減少傾向とはいえ、日本の自殺率は、世界の標準に比べると未だ高い水準であり、さらに実際の自殺に至らなかった自殺未遂者は、少なくともその10倍はいると推定されています。ですから、自殺は私たち全てにとって、とても身近な問題なのです。
男女別・年齢別の自殺者数
男女比においては、男性の自殺者は、女性の約2倍となっています。そして重要な点として、日本人全体の死因では自殺が第6位ですが、20~45歳の男性、15歳~35歳の女性においては、自殺が死因の第1位となっています。
また、日本では、中高年の自殺率が高く、自殺者全体の6割を占めています。
世界の自殺者数と自殺率
2012年の世界保健機関(WHO)の発表によれば、世界全体での自殺者の数は、100万人にも上ると推定されており、年間自殺者数は戦争犠牲者と殺人による死者を足した数より多く、40秒に1人が自殺している計算になるようです。
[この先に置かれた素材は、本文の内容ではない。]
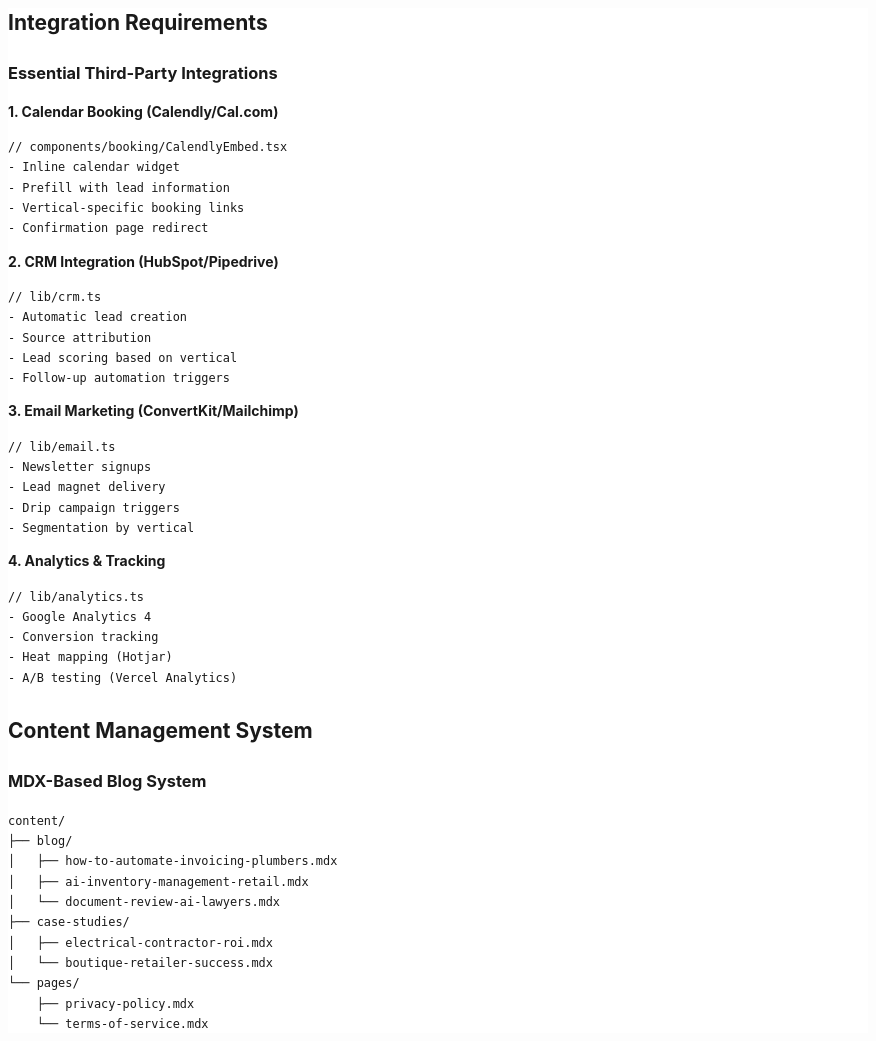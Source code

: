 ## Integration Requirements

### Essential Third-Party Integrations

**1. Calendar Booking (Calendly/Cal.com)**
```tsx
// components/booking/CalendlyEmbed.tsx
- Inline calendar widget
- Prefill with lead information  
- Vertical-specific booking links
- Confirmation page redirect
```

**2. CRM Integration (HubSpot/Pipedrive)**
```tsx
// lib/crm.ts
- Automatic lead creation
- Source attribution
- Lead scoring based on vertical
- Follow-up automation triggers
```

**3. Email Marketing (ConvertKit/Mailchimp)**
```tsx
// lib/email.ts  
- Newsletter signups
- Lead magnet delivery
- Drip campaign triggers
- Segmentation by vertical
```

**4. Analytics & Tracking**
```tsx
// lib/analytics.ts
- Google Analytics 4
- Conversion tracking  
- Heat mapping (Hotjar)
- A/B testing (Vercel Analytics)
```

## Content Management System

### MDX-Based Blog System
```
content/
├── blog/
│   ├── how-to-automate-invoicing-plumbers.mdx
│   ├── ai-inventory-management-retail.mdx
│   └── document-review-ai-lawyers.mdx
├── case-studies/
│   ├── electrical-contractor-roi.mdx
│   └── boutique-retailer-success.mdx
└── pages/
    ├── privacy-policy.mdx
    └── terms-of-service.mdx
```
国別の自殺率については、2015年の国別の統計によると、次のようになっています。日本では、ピークよりも自殺者数が減ったとはいえ、外国の影響もあり、自殺率は他の多くよりも高い水準となっているようです。
自殺の原因・理由
自殺は、様々な事情が複雑に絡み合って生じる場合が多いですが、原因の中でも特に多いのが、下の図の通り「健康問題」や「経済・生活問題」です。
経済・生活問題は、特に働き盛りの20代~50代の自殺の死因では最も多いとされており、主に事業不振、倒産、失業などの原因が挙げられます。
健康問題については、WHOの自殺予防マニュアルによれば、自殺既遂者の90%が精神疾患を持ち、また60%がその際に抑うつ状態であったと推定されています。日本においては、高度救命救急センター搬送の自殺未遂者の80%以上について、精神疾患が認められています。
つまり、何らかの生活上の問題によって過剰なストレスがたまり、それがキッカケとなって精神疾患を持つようになり、自殺へ至る、というケースが、とても多いことがわかります。
このような問題に直面した場合は、状況そのものを改善するために、実際に行動したり、誰かに相談をしたりすることは、とても大切なことです。周りの家族や友人で、話を聞いてくれる人がいるかもしれませんし、悩みを聞いて相談に乗ってくれるような場所も、日本にはたくさんあります。そして、早い段階で相談をしたために、状況が改善され、自殺に至らなかったケースは多々あります。